# Work instructions
Which lines of the data contain the string "quantidade"? Copy every one.

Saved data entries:
++++++++++++++++++++

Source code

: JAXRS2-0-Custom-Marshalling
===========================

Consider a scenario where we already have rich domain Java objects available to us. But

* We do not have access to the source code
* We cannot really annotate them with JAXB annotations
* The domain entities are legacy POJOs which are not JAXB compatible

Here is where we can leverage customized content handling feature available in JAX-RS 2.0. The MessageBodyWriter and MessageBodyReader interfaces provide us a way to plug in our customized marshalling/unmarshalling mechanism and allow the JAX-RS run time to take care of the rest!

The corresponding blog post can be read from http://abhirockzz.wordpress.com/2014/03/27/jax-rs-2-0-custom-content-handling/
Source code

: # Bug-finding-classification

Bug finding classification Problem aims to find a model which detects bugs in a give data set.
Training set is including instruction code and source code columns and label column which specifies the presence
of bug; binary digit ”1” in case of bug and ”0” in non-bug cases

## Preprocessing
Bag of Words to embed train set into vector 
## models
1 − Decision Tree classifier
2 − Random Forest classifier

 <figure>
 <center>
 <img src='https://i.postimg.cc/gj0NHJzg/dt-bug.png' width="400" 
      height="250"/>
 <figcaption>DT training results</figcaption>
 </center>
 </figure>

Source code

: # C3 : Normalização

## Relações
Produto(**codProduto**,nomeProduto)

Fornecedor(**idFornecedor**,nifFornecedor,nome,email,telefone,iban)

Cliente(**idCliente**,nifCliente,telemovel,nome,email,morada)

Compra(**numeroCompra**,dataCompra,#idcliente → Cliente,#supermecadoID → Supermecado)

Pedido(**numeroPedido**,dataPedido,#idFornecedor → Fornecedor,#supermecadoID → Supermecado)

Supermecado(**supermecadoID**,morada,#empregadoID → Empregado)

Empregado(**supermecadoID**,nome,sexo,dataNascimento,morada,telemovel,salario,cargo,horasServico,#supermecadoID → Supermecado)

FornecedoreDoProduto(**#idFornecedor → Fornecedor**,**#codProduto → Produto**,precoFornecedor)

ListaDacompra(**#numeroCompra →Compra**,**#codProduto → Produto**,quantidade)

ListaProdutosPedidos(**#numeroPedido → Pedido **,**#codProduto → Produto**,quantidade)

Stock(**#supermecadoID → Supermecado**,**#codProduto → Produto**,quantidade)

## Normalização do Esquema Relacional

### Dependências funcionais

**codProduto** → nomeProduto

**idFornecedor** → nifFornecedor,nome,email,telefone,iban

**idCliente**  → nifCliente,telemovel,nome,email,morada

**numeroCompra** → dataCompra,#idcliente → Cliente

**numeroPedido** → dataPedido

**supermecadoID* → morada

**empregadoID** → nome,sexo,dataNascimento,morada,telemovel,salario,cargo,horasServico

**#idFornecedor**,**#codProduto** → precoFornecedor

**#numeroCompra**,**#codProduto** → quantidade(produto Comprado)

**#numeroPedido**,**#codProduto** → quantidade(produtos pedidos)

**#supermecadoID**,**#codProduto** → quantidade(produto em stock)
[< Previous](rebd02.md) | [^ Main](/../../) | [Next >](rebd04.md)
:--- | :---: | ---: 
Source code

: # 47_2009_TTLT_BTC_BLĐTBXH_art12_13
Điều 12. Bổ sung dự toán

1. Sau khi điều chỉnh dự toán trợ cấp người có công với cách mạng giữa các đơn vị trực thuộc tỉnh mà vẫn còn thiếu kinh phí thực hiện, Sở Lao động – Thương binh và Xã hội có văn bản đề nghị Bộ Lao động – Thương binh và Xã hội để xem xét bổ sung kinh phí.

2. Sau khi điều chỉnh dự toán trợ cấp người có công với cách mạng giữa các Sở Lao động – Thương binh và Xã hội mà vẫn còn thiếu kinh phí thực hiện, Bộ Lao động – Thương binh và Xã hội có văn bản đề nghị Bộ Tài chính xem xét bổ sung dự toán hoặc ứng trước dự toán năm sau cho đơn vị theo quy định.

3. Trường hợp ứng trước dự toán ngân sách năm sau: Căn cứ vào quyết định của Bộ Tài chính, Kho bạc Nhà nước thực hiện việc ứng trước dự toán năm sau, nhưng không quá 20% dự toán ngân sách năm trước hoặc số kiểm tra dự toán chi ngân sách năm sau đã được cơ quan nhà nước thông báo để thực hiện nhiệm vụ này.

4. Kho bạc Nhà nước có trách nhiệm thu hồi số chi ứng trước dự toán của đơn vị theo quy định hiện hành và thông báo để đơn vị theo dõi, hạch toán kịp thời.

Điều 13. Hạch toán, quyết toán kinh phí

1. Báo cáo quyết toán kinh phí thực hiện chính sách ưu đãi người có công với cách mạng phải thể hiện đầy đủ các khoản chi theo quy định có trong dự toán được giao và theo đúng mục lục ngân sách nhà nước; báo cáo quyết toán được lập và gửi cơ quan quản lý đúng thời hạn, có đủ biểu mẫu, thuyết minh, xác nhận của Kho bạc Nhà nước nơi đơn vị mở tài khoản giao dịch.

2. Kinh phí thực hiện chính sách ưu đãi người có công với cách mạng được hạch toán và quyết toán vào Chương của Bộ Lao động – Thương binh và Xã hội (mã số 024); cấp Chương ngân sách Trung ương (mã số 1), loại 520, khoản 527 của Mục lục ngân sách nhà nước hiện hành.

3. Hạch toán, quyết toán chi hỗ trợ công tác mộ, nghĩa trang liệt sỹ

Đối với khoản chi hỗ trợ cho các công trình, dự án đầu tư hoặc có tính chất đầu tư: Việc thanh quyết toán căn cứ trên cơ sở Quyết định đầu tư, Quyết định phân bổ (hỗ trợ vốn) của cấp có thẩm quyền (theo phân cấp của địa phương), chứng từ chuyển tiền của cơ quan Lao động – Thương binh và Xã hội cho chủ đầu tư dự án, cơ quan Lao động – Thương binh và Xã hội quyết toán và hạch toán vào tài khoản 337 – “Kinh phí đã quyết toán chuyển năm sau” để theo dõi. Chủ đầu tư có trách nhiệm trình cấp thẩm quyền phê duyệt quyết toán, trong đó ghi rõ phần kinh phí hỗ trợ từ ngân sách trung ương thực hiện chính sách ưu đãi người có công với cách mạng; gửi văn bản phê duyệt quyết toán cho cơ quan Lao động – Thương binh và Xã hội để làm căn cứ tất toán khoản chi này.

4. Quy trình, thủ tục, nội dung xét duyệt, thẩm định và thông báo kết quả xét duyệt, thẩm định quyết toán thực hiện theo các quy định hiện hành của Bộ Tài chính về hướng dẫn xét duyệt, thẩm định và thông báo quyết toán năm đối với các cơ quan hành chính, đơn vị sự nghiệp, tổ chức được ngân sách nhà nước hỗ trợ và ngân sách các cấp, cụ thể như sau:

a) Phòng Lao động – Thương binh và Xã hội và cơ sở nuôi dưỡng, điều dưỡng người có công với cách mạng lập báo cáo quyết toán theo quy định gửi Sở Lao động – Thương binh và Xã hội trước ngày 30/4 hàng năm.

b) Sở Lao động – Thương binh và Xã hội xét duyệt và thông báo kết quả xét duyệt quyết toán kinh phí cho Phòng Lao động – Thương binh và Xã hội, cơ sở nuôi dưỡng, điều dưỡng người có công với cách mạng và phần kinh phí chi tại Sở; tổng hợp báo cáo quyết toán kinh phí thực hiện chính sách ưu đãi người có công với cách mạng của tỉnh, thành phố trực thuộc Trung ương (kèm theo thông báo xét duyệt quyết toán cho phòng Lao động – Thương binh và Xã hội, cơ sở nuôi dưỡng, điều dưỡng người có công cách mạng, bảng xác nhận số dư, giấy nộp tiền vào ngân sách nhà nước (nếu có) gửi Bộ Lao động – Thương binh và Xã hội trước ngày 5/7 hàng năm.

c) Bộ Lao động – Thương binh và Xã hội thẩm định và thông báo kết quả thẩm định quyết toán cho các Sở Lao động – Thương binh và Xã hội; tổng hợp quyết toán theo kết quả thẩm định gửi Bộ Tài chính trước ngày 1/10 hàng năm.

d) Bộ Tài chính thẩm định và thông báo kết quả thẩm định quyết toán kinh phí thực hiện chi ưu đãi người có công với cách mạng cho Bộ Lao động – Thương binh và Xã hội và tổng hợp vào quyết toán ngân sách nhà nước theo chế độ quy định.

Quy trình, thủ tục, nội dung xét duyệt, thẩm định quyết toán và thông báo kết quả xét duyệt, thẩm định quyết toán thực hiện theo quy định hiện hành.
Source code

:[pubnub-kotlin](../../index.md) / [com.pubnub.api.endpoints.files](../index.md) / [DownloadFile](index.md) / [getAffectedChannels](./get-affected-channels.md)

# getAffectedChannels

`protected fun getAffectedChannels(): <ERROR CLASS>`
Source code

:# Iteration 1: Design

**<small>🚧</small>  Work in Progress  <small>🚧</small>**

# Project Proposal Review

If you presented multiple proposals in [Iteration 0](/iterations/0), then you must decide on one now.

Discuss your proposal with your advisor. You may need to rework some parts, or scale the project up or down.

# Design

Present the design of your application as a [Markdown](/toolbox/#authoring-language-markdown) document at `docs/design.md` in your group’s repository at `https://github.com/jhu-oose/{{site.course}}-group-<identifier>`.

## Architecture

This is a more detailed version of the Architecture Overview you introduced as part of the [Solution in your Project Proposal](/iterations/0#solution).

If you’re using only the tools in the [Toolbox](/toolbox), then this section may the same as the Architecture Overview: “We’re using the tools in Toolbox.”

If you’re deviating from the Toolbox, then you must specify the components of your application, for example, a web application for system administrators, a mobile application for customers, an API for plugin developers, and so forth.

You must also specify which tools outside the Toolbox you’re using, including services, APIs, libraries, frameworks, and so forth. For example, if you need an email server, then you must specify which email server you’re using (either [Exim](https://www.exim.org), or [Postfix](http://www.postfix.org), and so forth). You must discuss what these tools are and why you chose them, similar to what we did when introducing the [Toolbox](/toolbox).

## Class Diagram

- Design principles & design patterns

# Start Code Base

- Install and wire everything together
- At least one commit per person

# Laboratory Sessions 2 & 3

++++++++++++++++++++

# Solution
ListaDacompra(**#numeroCompra →Compra**,**#codProduto → Produto**,quantidade)
ListaProdutosPedidos(**#numeroPedido → Pedido **,**#codProduto → Produto**,quantidade)
Stock(**#supermecadoID → Supermecado**,**#codProduto → Produto**,quantidade)
**#numeroCompra**,**#codProduto** → quantidade(produto Comprado)
**#numeroPedido**,**#codProduto** → quantidade(produtos pedidos)
**#supermecadoID**,**#codProduto** → quantidade(produto em stock)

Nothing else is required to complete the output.